Task instructions: Your output must match the data word for word, with every line included.

Source material:
= = =

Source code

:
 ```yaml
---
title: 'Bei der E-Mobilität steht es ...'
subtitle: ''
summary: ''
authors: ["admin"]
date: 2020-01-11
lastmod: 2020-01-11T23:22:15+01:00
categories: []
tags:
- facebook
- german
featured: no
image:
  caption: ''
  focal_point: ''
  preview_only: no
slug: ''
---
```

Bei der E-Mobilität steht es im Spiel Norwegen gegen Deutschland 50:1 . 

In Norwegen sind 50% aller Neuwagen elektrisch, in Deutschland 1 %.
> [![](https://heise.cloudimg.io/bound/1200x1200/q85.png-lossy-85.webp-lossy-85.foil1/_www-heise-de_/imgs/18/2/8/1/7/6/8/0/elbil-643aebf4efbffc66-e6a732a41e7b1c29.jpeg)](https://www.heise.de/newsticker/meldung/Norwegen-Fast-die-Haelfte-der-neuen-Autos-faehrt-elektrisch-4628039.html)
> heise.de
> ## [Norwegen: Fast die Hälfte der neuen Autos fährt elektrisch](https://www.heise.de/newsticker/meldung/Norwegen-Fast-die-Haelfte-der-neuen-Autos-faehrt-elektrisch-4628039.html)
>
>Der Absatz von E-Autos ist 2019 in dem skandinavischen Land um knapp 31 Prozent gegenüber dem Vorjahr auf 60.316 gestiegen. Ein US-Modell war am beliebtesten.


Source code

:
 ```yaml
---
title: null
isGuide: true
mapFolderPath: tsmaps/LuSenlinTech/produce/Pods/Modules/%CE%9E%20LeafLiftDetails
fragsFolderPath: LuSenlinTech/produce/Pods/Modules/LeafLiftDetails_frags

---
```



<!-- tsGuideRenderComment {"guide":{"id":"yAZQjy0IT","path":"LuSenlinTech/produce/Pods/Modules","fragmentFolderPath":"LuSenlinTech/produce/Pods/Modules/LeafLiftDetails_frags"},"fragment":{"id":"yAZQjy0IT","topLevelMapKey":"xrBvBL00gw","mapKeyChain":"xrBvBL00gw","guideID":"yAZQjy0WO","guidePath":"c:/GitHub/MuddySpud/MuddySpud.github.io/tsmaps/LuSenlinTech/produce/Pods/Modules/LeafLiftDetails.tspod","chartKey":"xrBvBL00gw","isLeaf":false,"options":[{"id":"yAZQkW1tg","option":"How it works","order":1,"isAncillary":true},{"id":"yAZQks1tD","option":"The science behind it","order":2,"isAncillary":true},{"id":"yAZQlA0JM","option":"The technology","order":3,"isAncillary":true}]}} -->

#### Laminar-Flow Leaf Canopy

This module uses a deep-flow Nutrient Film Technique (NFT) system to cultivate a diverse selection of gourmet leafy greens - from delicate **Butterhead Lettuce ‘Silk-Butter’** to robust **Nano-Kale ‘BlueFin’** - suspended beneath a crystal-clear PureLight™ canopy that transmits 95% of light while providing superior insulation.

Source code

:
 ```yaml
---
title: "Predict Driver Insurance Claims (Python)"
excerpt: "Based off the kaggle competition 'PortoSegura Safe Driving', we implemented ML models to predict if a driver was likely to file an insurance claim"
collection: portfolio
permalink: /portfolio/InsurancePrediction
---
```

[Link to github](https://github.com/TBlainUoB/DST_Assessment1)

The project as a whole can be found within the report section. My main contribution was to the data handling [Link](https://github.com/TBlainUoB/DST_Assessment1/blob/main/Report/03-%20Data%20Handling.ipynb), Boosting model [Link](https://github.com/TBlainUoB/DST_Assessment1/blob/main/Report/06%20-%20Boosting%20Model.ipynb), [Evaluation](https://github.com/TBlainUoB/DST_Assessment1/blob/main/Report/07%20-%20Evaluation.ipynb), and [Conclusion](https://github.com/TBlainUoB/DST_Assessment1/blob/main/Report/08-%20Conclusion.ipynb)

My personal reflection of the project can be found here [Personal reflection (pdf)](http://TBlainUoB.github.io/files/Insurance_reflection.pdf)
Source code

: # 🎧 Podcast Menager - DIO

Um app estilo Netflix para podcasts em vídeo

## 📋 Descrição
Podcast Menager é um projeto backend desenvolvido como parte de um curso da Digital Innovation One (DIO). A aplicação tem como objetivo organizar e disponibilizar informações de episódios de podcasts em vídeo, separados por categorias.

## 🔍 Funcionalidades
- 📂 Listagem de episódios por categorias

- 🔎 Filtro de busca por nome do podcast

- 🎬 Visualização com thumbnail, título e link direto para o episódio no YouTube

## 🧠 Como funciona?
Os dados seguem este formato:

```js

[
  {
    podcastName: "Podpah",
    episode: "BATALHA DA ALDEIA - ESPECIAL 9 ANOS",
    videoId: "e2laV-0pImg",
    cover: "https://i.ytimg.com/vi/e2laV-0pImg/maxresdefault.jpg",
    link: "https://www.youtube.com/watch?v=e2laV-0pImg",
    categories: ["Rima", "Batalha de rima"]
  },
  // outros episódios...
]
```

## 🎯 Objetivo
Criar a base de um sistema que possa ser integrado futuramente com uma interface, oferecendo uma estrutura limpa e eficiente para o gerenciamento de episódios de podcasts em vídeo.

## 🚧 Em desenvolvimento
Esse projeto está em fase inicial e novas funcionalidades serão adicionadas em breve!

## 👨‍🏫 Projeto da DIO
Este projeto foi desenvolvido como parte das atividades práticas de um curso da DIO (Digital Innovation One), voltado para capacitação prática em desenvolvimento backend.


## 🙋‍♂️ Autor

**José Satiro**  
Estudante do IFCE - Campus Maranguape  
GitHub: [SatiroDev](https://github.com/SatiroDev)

= = =

Task output:
Source code

:
 ```yaml
---
title: 'Bei der E-Mobilität steht es ...'
subtitle: ''
summary: ''
authors: ["admin"]
date: 2020-01-11
lastmod: 2020-01-11T23:22:15+01:00
categories: []
tags:
- facebook
- german
featured: no
image:
  caption: ''
  focal_point: ''
  preview_only: no
slug: ''
---
```

Bei der E-Mobilität steht es im Spiel Norwegen gegen Deutschland 50:1 . 

In Norwegen sind 50% aller Neuwagen elektrisch, in Deutschland 1 %.
> [![](https://heise.cloudimg.io/bound/1200x1200/q85.png-lossy-85.webp-lossy-85.foil1/_www-heise-de_/imgs/18/2/8/1/7/6/8/0/elbil-643aebf4efbffc66-e6a732a41e7b1c29.jpeg)](https://www.heise.de/newsticker/meldung/Norwegen-Fast-die-Haelfte-der-neuen-Autos-faehrt-elektrisch-4628039.html)
> heise.de
> ## [Norwegen: Fast die Hälfte der neuen Autos fährt elektrisch](https://www.heise.de/newsticker/meldung/Norwegen-Fast-die-Haelfte-der-neuen-Autos-faehrt-elektrisch-4628039.html)
>
>Der Absatz von E-Autos ist 2019 in dem skandinavischen Land um knapp 31 Prozent gegenüber dem Vorjahr auf 60.316 gestiegen. Ein US-Modell war am beliebtesten.


Source code

:
 ```yaml
---
title: null
isGuide: true
mapFolderPath: tsmaps/LuSenlinTech/produce/Pods/Modules/%CE%9E%20LeafLiftDetails
fragsFolderPath: LuSenlinTech/produce/Pods/Modules/LeafLiftDetails_frags

---
```



<!-- tsGuideRenderComment {"guide":{"id":"yAZQjy0IT","path":"LuSenlinTech/produce/Pods/Modules","fragmentFolderPath":"LuSenlinTech/produce/Pods/Modules/LeafLiftDetails_frags"},"fragment":{"id":"yAZQjy0IT","topLevelMapKey":"xrBvBL00gw","mapKeyChain":"xrBvBL00gw","guideID":"yAZQjy0WO","guidePath":"c:/GitHub/MuddySpud/MuddySpud.github.io/tsmaps/LuSenlinTech/produce/Pods/Modules/LeafLiftDetails.tspod","chartKey":"xrBvBL00gw","isLeaf":false,"options":[{"id":"yAZQkW1tg","option":"How it works","order":1,"isAncillary":true},{"id":"yAZQks1tD","option":"The science behind it","order":2,"isAncillary":true},{"id":"yAZQlA0JM","option":"The technology","order":3,"isAncillary":true}]}} -->

#### Laminar-Flow Leaf Canopy

This module uses a deep-flow Nutrient Film Technique (NFT) system to cultivate a diverse selection of gourmet leafy greens - from delicate **Butterhead Lettuce ‘Silk-Butter’** to robust **Nano-Kale ‘BlueFin’** - suspended beneath a crystal-clear PureLight™ canopy that transmits 95% of light while providing superior insulation.

Source code

:
 ```yaml
---
title: "Predict Driver Insurance Claims (Python)"
excerpt: "Based off the kaggle competition 'PortoSegura Safe Driving', we implemented ML models to predict if a driver was likely to file an insurance claim"
collection: portfolio
permalink: /portfolio/InsurancePrediction
---
```

[Link to github](https://github.com/TBlainUoB/DST_Assessment1)

The project as a whole can be found within the report section. My main contribution was to the data handling [Link](https://github.com/TBlainUoB/DST_Assessment1/blob/main/Report/03-%20Data%20Handling.ipynb), Boosting model [Link](https://github.com/TBlainUoB/DST_Assessment1/blob/main/Report/06%20-%20Boosting%20Model.ipynb), [Evaluation](https://github.com/TBlainUoB/DST_Assessment1/blob/main/Report/07%20-%20Evaluation.ipynb), and [Conclusion](https://github.com/TBlainUoB/DST_Assessment1/blob/main/Report/08-%20Conclusion.ipynb)

My personal reflection of the project can be found here [Personal reflection (pdf)](http://TBlainUoB.github.io/files/Insurance_reflection.pdf)
Source code

: # 🎧 Podcast Menager - DIO

Um app estilo Netflix para podcasts em vídeo

## 📋 Descrição
Podcast Menager é um projeto backend desenvolvido como parte de um curso da Digital Innovation One (DIO). A aplicação tem como objetivo organizar e disponibilizar informações de episódios de podcasts em vídeo, separados por categorias.

## 🔍 Funcionalidades
- 📂 Listagem de episódios por categorias

- 🔎 Filtro de busca por nome do podcast

- 🎬 Visualização com thumbnail, título e link direto para o episódio no YouTube

## 🧠 Como funciona?
Os dados seguem este formato:

```js

[
  {
    podcastName: "Podpah",
    episode: "BATALHA DA ALDEIA - ESPECIAL 9 ANOS",
    videoId: "e2laV-0pImg",
    cover: "https://i.ytimg.com/vi/e2laV-0pImg/maxresdefault.jpg",
    link: "https://www.youtube.com/watch?v=e2laV-0pImg",
    categories: ["Rima", "Batalha de rima"]
  },
  // outros episódios...
]
```

## 🎯 Objetivo
Criar a base de um sistema que possa ser integrado futuramente com uma interface, oferecendo uma estrutura limpa e eficiente para o gerenciamento de episódios de podcasts em vídeo.

## 🚧 Em desenvolvimento
Esse projeto está em fase inicial e novas funcionalidades serão adicionadas em breve!

## 👨‍🏫 Projeto da DIO
Este projeto foi desenvolvido como parte das atividades práticas de um curso da DIO (Digital Innovation One), voltado para capacitação prática em desenvolvimento backend.


## 🙋‍♂️ Autor

**José Satiro**  
Estudante do IFCE - Campus Maranguape  
GitHub: [SatiroDev](https://github.com/SatiroDev)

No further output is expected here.